* Task to complete *
Copy word for word, please, the lines of the entries below running from the one containing "If no directory" to the one containing "e histórico) e", both ends included.

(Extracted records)
▽

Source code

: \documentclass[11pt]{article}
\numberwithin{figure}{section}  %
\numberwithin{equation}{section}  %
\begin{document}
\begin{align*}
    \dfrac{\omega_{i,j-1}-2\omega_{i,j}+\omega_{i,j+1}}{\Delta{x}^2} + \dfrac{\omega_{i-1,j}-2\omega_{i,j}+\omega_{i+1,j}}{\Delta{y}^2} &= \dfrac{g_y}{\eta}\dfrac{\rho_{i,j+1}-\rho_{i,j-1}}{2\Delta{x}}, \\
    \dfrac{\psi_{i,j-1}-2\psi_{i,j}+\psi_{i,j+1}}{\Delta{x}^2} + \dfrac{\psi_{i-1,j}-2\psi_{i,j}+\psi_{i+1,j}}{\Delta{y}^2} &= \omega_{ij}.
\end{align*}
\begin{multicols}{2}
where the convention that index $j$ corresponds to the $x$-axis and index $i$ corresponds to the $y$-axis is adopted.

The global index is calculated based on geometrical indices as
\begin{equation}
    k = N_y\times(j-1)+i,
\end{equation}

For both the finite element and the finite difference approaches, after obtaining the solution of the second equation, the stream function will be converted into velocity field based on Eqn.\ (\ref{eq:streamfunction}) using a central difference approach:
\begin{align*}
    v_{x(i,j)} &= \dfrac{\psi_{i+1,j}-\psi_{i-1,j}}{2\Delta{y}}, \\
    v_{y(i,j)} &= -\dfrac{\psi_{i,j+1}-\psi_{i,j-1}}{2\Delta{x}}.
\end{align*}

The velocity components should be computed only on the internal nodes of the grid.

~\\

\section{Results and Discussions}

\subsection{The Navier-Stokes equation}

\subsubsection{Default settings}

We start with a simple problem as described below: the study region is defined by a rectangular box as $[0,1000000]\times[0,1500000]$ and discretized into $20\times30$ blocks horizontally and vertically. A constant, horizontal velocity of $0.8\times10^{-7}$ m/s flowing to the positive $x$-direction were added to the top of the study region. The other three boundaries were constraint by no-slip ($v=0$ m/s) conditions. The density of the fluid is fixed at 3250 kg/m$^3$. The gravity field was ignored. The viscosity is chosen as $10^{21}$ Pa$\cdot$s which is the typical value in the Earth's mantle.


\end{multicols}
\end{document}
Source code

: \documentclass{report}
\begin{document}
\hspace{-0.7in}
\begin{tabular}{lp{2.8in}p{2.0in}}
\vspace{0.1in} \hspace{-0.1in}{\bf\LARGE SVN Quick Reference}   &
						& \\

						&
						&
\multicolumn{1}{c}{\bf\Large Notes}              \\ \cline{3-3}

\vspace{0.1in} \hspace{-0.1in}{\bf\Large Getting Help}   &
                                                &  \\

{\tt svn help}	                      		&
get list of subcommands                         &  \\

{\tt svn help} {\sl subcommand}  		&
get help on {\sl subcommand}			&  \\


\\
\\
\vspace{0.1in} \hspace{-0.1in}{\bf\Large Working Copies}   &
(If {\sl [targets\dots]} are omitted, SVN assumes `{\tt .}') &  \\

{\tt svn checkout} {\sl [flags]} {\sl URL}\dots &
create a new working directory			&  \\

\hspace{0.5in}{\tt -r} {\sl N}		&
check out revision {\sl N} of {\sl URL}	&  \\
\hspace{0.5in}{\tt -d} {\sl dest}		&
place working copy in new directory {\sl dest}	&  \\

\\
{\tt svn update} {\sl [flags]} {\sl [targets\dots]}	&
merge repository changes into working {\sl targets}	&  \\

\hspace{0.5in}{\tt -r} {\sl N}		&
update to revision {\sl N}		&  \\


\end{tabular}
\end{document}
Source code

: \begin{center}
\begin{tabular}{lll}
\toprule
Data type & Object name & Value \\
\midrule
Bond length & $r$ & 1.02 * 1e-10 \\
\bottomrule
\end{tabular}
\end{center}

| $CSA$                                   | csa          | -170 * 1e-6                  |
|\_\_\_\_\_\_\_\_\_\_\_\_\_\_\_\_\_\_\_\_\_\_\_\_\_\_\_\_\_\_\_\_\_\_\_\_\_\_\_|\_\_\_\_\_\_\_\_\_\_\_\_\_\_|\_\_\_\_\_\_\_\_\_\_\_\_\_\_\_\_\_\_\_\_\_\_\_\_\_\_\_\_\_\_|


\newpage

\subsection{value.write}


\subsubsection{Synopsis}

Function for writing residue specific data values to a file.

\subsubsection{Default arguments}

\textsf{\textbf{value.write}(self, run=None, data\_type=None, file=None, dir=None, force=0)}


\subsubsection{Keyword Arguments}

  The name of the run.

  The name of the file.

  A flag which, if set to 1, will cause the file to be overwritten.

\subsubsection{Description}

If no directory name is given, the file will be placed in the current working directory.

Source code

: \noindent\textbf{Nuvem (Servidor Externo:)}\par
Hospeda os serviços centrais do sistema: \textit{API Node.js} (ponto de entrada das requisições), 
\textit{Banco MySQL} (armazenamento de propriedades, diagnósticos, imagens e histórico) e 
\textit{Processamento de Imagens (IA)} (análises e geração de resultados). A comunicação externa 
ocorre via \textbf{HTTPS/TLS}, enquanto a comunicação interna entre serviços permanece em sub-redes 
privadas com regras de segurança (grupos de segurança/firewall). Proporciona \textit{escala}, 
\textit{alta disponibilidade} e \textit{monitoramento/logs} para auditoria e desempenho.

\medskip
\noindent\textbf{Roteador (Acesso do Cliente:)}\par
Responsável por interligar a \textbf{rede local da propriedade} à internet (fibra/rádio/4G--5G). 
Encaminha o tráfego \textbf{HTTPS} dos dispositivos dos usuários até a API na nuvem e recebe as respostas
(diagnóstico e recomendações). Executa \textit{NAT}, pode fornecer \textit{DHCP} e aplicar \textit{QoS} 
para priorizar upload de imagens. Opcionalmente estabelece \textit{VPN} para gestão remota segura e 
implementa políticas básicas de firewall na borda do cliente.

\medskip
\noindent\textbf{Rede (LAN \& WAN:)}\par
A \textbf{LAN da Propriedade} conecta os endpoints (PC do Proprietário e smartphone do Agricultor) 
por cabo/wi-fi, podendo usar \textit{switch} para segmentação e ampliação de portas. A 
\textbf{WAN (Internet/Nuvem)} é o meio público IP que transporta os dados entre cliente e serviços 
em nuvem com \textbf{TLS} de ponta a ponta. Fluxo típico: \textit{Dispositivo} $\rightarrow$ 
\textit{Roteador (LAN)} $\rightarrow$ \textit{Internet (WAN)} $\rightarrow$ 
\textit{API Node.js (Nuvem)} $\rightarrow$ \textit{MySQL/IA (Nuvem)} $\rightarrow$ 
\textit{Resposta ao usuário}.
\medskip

△

* Solved problem *
If no directory name is given, the file will be placed in the current working directory.

Source code

: \noindent\textbf{Nuvem (Servidor Externo:)}\par
Hospeda os serviços centrais do sistema: \textit{API Node.js} (ponto de entrada das requisições), 
\textit{Banco MySQL} (armazenamento de propriedades, diagnósticos, imagens e histórico) e 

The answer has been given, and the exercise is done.